DATASET RECORDS:
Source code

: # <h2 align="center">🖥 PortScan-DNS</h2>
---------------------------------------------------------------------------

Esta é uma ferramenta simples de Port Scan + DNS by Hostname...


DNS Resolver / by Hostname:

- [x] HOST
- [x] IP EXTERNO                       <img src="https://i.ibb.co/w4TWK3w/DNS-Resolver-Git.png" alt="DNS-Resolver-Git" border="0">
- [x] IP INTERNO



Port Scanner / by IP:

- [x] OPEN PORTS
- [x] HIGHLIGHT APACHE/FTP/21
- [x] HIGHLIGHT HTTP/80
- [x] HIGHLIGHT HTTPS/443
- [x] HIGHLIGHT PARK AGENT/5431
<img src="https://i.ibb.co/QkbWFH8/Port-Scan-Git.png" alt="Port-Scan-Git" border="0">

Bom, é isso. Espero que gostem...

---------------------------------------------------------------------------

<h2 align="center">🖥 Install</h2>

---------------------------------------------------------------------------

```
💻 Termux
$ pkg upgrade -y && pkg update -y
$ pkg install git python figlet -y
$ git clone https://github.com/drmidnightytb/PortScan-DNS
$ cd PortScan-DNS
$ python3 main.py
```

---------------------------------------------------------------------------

ACTIVITY: Your reply should be a single number: the count of lines above that include the string "align".

EXPECTED ANSWER: 2